Monday, September 17, 2012

Unique Memoir

Biographia Literaria: Biographical Sketches of my Literary Life & Opinions
Biographia Literaria: 
Biographical Sketches of my Literary Life


"I never object to a certain degree of disputatiousness in a young man from the age of seventeen to that of four or five and twenty, provided I find him always arguing on one side of the question." -- Samuel Taylor Coleridge, Biographia Literaria, Chapter 1

Samuel Taylor Coleridge completed his Biographia Literaria on September 15th in 1815. A sort of intellectual autobiography, the Biographia contains reflections on wide range of philosophical and literary issues. The work is long and seemingly loosely structured, and although there are autobiographical elements, it is not a straightforward or linear autobiography. Instead, it is meditative, with numerous essays on philosophy. In particular, it discusses and engages the philosophy of Immanuel Kant, Johann Gottlieb Fichte, and Friedrich Wilhelm Joseph von Schelling. Being fluent in German, Coleridge was one of the first major English literary figures to translate and discuss Schelling, in particular.The concluding paragraph is a speculation on the connection between reason and religious faith, the two a continuum “even as the day softens away into the sweet twilight, and twilight, hushed and breathless, steals into the darkness.” The final sentence contains the sort of ringing (though often obscure or wandering) prose that can be found throughout:
"The upraised eye views only the starry heaven which manifests itself alone: and the outward beholding is fixed on the sparks twinkling in the awful depth, though suns of other worlds, only to preserve the soul steady and collected in its pure act of inward adoration to the great I AM, and to the filial WORD that re-affirmeth it from eternity to eternity, whose choral echo is the universe."
I was reminded of the similarity of the quote above to one of Kant's most frequently quoted passages.  Here is a brief excerpt selected by Paul Guyer:

"In what may be his single most famous passage, the first sentence of which was even inscribed on his tombstone, Immanuel Kant concluded his Critique of Practical Reason (1788) thus: "Two things fill the mind with ever new and increasing admiration and awe, the more often and steadily we reflect upon them: the starry heavens above me and the moral law within me.

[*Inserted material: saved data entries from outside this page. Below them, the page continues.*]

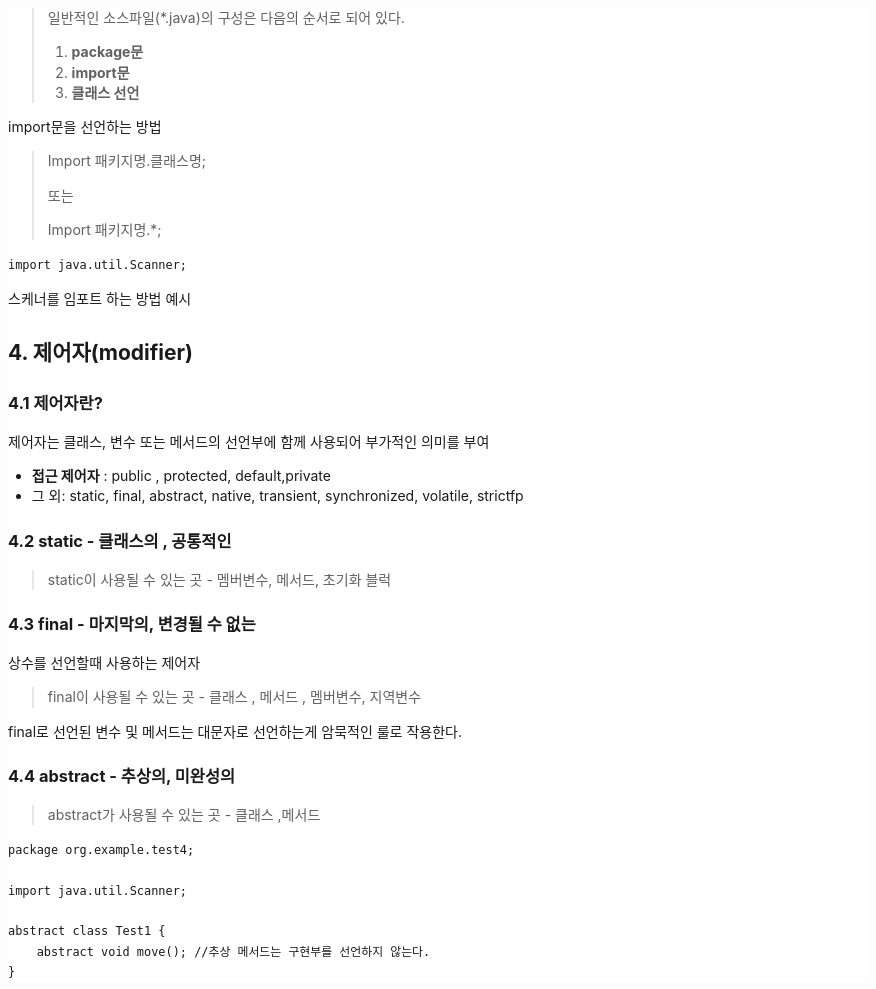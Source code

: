 > 일반적인 소스파일(*.java)의 구성은 다음의 순서로 되어 있다.
>
> 1. **package문**
> 2. **import문**
> 3. **클래스 선언**

import문을 선언하는 방법

> Import 패키지명.클래스명;
>
>
> 또는
>
> Import 패키지명.*;
>

```
import java.util.Scanner;
```

스케너를 임포트 하는 방법 예시

## 4. 제어자(modifier)

### 4.1 제어자란?

제어자는 클래스, 변수 또는 메서드의 선언부에 함께 사용되어 부가적인 의미를 부여

- **접근 제어자** : public , protected, default,private
- 그 외: static, final, abstract, native, transient, synchronized, volatile, strictfp

### 4.2 static - 클래스의 , 공통적인

> static이 사용될 수 있는 곳 - 멤버변수, 메서드, 초기화 블럭
>

### 4.3 final - 마지막의, 변경될 수 없는

상수를 선언할때 사용하는 제어자

> final이 사용될 수 있는 곳 - 클래스 , 메서드 , 멤버변수, 지역변수
>

final로 선언된 변수 및 메서드는 대문자로 선언하는게 암묵적인 룰로 작용한다.

### 4.4 abstract - 추상의, 미완성의

> abstract가 사용될 수 있는 곳 - 클래스 ,메서드
>

```
package org.example.test4;

import java.util.Scanner;

abstract class Test1 {
    abstract void move(); //추상 메서드는 구현부를 선언하지 않는다.
}
```
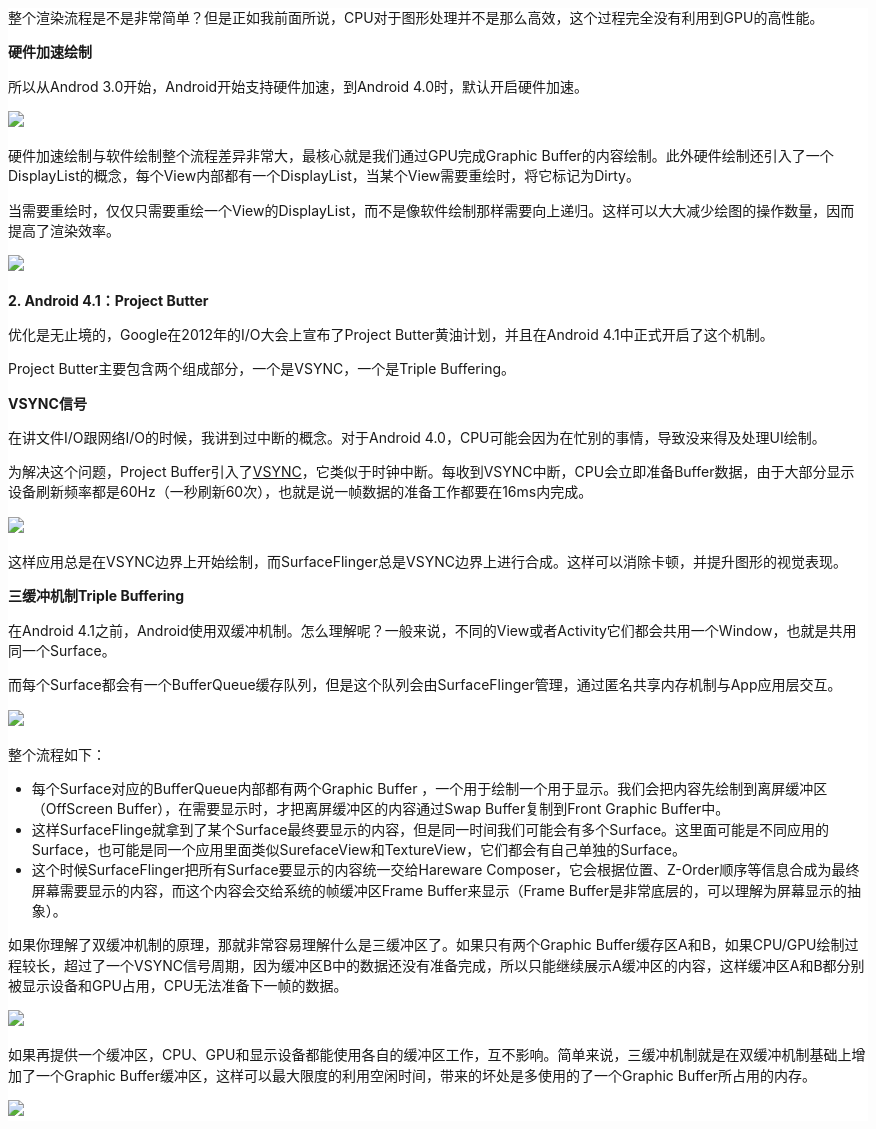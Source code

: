 整个渲染流程是不是非常简单？但是正如我前面所说，CPU对于图形处理并不是那么高效，这个过程完全没有利用到GPU的高性能。

**硬件加速绘制**

所以从Androd 3.0开始，Android开始支持硬件加速，到Android 4.0时，默认开启硬件加速。

![](https://static001.geekbang.org/resource/image/79/e8/79c315275abac0823971e5d6b9657be8.png?wh=1920%2A1096)

硬件加速绘制与软件绘制整个流程差异非常大，最核心就是我们通过GPU完成Graphic Buffer的内容绘制。此外硬件绘制还引入了一个DisplayList的概念，每个View内部都有一个DisplayList，当某个View需要重绘时，将它标记为Dirty。

当需要重绘时，仅仅只需要重绘一个View的DisplayList，而不是像软件绘制那样需要向上递归。这样可以大大减少绘图的操作数量，因而提高了渲染效率。

![](https://static001.geekbang.org/resource/image/f9/51/f9da12b7c4d49f47d650cd8e14303c51.png?wh=680%2A288)

**2. Android 4.1：Project Butter**

优化是无止境的，Google在2012年的I/O大会上宣布了Project Butter黄油计划，并且在Android 4.1中正式开启了这个机制。

Project Butter主要包含两个组成部分，一个是VSYNC，一个是Triple Buffering。

**VSYNC信号**

在讲文件I/O跟网络I/O的时候，我讲到过中断的概念。对于Android 4.0，CPU可能会因为在忙别的事情，导致没来得及处理UI绘制。

为解决这个问题，Project Buffer引入了[VSYNC](https://source.android.com/devices/graphics/implement-vsync)，它类似于时钟中断。每收到VSYNC中断，CPU会立即准备Buffer数据，由于大部分显示设备刷新频率都是60Hz（一秒刷新60次），也就是说一帧数据的准备工作都要在16ms内完成。

![](https://static001.geekbang.org/resource/image/06/bd/06753998a26642edd3481f85fc93c8bd.png?wh=751%2A203)

这样应用总是在VSYNC边界上开始绘制，而SurfaceFlinger总是VSYNC边界上进行合成。这样可以消除卡顿，并提升图形的视觉表现。

**三缓冲机制Triple Buffering**

在Android 4.1之前，Android使用双缓冲机制。怎么理解呢？一般来说，不同的View或者Activity它们都会共用一个Window，也就是共用同一个Surface。

而每个Surface都会有一个BufferQueue缓存队列，但是这个队列会由SurfaceFlinger管理，通过匿名共享内存机制与App应用层交互。

![](https://static001.geekbang.org/resource/image/88/96/887c5ff4ae381733a95634c115c7a296.png?wh=1920%2A1378)

整个流程如下：

- 每个Surface对应的BufferQueue内部都有两个Graphic Buffer ，一个用于绘制一个用于显示。我们会把内容先绘制到离屏缓冲区（OffScreen Buffer），在需要显示时，才把离屏缓冲区的内容通过Swap Buffer复制到Front Graphic Buffer中。
- 这样SurfaceFlinge就拿到了某个Surface最终要显示的内容，但是同一时间我们可能会有多个Surface。这里面可能是不同应用的Surface，也可能是同一个应用里面类似SurefaceView和TextureView，它们都会有自己单独的Surface。
- 这个时候SurfaceFlinger把所有Surface要显示的内容统一交给Hareware Composer，它会根据位置、Z-Order顺序等信息合成为最终屏幕需要显示的内容，而这个内容会交给系统的帧缓冲区Frame Buffer来显示（Frame Buffer是非常底层的，可以理解为屏幕显示的抽象）。

如果你理解了双缓冲机制的原理，那就非常容易理解什么是三缓冲区了。如果只有两个Graphic Buffer缓存区A和B，如果CPU/GPU绘制过程较长，超过了一个VSYNC信号周期，因为缓冲区B中的数据还没有准备完成，所以只能继续展示A缓冲区的内容，这样缓冲区A和B都分别被显示设备和GPU占用，CPU无法准备下一帧的数据。

![](https://static001.geekbang.org/resource/image/55/53/551fb7b5a8a0bed7d81edde6aff99653.png?wh=782%2A273)

如果再提供一个缓冲区，CPU、GPU和显示设备都能使用各自的缓冲区工作，互不影响。简单来说，三缓冲机制就是在双缓冲机制基础上增加了一个Graphic Buffer缓冲区，这样可以最大限度的利用空闲时间，带来的坏处是多使用的了一个Graphic Buffer所占用的内存。

![](https://static001.geekbang.org/resource/image/4d/ed/4d84d2d6a8f8e25e1622665141d993ed.png?wh=845%2A309)
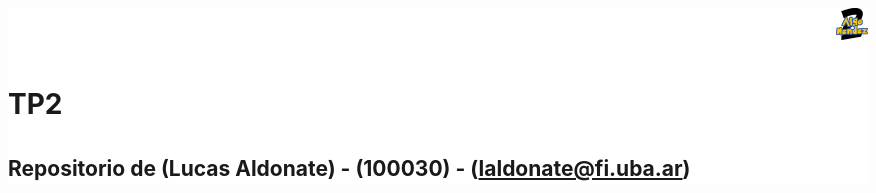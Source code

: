 <div align="right">
<img width="32px" src="img/algo2.svg">
</div>

# TP2

## Repositorio de (Lucas Aldonate) - (100030) - (laldonate@fi.uba.ar)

I do not seek or conjecture either of them as if they were veiled obscurities or extravagances beyond the horizon of my vision; I see them before me and connect them immediately with the consciousness of my existence. The first starts at the place that I occupy in the external world of the senses, and extends the connection in which I stand into the limitless magnitude of worlds upon worlds, systems upon systems, as well as into the boundless times of their periodic motion, their beginning and continuation. The second begins with my invisible self, my personality, and displays to me a world that has true infinity, but which can only be detected through the understanding, and with which . . . I know myself to be in not, as in the first case, merely contingent, but universal and necessary connection. The first perspective of a countless multitude of worlds as it were annihilates my importance as an animal creature, which must give the matter out of which it has grown back to the planet (a mere speck in the cosmos) after it has been (one knows not how) furnished with life-force for a short time."*

Biographia Literaria by Samuel Taylor Coleridge. Princeton University Press, 1985 (1817).

*Guyer, Paul. "Introduction: The starry heavens and the moral law." The Cambridge Companion to Kant and Modern Philosophy. Ed. Paul Guyer. Cambridge University Press, 2006. Cambridge Collections Online. Cambridge University Press.